Unfortunately, this is somewhat diminished by the fact that at the same time he reveals a belief in the old Hollywood cliche that the Emperor Nero, presumably played by Peter Ustinov, burned down Rome!

But why should I be surprised at this farrago when your music critic’s most vitriolic opening ploy is to attack me because Verdi’s name is smaller than my own on the publicity material.

Aside from the fact that such material has nothing to do with me, it is worth noting that should your critic one day leave Los Angeles to visit the nearest opera house in San Diego, he would see that every opera bill does the same.

Advertisement

Then again, may I propose that he look at the covers of the records sent to him for review where he will see that Klieber, Bernstein, Karajan are all billed infinitely larger than the composers they are interpreting--to say nothing of Callas, Domingo, Raimondi, etc.

To present me to your readers as the first person to perpetrate this crime would be merely naive were it not just one among many examples of a vicious attempt to attack my film for matters that are not central to the work.

Fortunately, such pettiness will hardly deter the many people who love cinema and music and who will judge for themselves.

Curiously, the final broken barb of this review suggests that my producers tried to keep the music critics out of our screenings.

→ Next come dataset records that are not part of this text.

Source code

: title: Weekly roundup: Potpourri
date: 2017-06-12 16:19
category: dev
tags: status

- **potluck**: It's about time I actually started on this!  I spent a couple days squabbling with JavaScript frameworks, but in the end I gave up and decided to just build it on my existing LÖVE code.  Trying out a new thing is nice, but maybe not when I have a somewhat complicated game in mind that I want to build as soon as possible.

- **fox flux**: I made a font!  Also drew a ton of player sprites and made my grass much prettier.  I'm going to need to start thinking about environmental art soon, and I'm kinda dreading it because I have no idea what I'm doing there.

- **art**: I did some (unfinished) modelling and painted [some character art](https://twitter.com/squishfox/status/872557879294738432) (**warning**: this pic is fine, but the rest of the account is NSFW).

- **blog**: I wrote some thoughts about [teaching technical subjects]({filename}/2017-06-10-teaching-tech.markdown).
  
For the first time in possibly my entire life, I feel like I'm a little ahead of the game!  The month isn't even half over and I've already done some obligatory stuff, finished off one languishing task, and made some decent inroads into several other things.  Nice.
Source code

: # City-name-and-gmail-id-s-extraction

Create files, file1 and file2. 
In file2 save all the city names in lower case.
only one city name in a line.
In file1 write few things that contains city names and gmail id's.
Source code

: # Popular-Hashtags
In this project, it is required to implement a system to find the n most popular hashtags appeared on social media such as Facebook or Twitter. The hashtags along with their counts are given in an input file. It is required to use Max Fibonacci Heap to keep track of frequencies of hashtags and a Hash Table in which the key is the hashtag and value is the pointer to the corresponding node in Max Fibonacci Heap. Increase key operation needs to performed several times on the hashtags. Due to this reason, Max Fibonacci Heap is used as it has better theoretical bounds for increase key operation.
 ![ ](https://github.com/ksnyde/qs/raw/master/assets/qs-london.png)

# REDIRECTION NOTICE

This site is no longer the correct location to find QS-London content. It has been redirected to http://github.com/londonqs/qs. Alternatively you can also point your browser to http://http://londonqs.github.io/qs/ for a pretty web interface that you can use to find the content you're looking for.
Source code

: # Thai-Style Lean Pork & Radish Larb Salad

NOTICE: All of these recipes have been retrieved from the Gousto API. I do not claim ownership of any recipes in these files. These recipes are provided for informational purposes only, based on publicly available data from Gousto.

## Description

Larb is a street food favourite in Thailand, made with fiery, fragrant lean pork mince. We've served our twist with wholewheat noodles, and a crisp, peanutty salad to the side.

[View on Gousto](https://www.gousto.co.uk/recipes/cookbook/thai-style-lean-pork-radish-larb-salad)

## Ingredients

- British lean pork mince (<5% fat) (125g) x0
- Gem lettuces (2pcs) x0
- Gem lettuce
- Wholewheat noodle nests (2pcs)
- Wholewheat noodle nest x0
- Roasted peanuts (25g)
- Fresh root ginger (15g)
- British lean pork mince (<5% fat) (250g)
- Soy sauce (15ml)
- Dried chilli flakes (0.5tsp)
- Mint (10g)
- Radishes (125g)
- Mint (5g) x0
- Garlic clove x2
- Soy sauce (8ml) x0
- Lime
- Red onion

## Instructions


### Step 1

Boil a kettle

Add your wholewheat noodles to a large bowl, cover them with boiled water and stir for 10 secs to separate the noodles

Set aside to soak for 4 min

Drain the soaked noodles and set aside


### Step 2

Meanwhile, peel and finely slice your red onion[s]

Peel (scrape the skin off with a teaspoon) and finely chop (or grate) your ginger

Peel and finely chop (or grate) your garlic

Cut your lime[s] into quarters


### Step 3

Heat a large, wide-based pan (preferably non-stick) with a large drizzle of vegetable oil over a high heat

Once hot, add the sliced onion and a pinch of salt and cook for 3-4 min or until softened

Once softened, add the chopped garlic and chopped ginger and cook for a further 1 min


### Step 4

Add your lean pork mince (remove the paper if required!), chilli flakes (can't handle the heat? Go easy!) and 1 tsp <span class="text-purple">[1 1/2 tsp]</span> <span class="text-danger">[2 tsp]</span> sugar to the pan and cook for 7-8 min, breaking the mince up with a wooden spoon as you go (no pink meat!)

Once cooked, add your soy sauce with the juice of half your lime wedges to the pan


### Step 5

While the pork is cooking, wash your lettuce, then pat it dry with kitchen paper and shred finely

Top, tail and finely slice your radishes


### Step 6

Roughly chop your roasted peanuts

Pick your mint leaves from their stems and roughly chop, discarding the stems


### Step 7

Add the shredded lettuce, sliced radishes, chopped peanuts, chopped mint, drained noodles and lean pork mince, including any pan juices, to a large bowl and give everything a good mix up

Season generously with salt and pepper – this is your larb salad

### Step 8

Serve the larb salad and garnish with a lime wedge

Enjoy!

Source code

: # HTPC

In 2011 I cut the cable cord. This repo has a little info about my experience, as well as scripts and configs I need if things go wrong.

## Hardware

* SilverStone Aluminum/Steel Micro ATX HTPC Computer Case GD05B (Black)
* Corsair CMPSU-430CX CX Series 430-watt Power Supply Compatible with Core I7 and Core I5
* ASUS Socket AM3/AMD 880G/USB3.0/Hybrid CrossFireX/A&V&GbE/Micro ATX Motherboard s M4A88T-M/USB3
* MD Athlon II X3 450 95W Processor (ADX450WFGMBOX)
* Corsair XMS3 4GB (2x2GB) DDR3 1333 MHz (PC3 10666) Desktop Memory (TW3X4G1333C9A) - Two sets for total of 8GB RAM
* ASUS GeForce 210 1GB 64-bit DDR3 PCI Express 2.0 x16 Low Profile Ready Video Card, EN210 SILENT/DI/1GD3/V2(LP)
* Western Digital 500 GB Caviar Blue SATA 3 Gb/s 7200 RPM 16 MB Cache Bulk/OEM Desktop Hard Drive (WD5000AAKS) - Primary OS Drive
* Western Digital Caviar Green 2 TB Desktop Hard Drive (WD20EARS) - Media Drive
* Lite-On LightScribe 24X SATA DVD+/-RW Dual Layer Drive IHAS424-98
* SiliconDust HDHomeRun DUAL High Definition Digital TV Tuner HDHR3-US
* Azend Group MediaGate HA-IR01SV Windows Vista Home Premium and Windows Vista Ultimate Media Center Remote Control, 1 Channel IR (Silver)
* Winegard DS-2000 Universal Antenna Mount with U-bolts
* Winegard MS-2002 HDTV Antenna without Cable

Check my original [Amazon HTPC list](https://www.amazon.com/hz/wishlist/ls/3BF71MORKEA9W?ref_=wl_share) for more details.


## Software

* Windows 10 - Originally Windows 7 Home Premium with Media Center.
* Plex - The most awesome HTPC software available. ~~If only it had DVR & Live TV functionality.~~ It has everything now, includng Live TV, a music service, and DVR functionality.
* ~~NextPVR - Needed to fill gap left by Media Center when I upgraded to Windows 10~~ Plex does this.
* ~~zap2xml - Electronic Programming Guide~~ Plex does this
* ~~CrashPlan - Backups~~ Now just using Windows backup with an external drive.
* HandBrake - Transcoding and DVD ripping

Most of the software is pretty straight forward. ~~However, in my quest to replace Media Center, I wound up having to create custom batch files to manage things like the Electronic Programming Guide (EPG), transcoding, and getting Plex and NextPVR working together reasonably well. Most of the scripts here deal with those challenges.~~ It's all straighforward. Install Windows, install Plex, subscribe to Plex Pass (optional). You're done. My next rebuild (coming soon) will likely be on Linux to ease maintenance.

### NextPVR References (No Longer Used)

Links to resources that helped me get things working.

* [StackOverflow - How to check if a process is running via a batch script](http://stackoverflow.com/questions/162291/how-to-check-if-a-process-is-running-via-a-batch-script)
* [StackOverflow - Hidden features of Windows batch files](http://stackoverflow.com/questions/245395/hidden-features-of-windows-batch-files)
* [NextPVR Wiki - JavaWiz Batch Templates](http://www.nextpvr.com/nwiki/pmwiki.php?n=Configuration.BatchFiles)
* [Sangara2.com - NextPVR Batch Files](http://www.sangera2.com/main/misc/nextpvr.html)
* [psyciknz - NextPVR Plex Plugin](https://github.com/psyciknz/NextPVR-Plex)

We certainly did. Not out of any fear of what might be said, but because we thought it natural to try to get what is in its own right a work of cinema reviewed as just that. Given the standard of musical knowledge displayed in this review, why should we have done otherwise?

FRANCO ZEFFIRELLI

Positano, Italy

Times Arts Editor Charles Champlin responds: Occasionally in the past, The Times has run joint reviews of opera films, with film and music critics each commenting on, for example, Ingmar Bergman’s “The Magic Flute” and Joseph Losey’s “Don Giovanni” (arriving in those instances at a fair unanimity of opinion, pro on the Bergman, con on the Losey). More recently, the music critics have at my suggestion delivered solo verdicts on filmed operas, on the grounds that the films are addressed principally, although certainly not exclusively, to knowledgeable opera enthusiasts and so demanded the opera critic’s special expertise. There is no reason to think a music critic cannot view a film as both a musical and cinematic experience.

Advertisement

On some specific points in Zeffirelli’s letter, Bernheimer notes that Verdi composed the ballet music in 1894 expressly for the production at the Paris Opera, intending, as he wrote to his librettist, that it be used nowhere else. To his publisher, he called the ballet “a weak concession . . . artistically speaking, it’s a monstrosity.” The ballet music itself has been edited and reorchestrated for the film, unsatisfactorily to Bernheimer’s ear.

It was not Verdi’s last music. He completed his “Quattro Pezzi Sacri” in 1898.

For the rest, it is in the nature of the criticized and the critic to disagree, and for audiences to reach their own conclusions. Calendar has run letters from those who disagree with Bernheimer about “Otello.”

For the record, Bernheimer, who is hardly ever in town, has in years past enthusiastically reviewed such Zeffirelli stagings as “Falstaff” and “Pagliacci” at the Metropolitan, “Lucia” with Joan Sutherland and “Tosca” with Maria Callas at the Royal Opera in Covent Garden and “Alcina” at the Dallas Opera.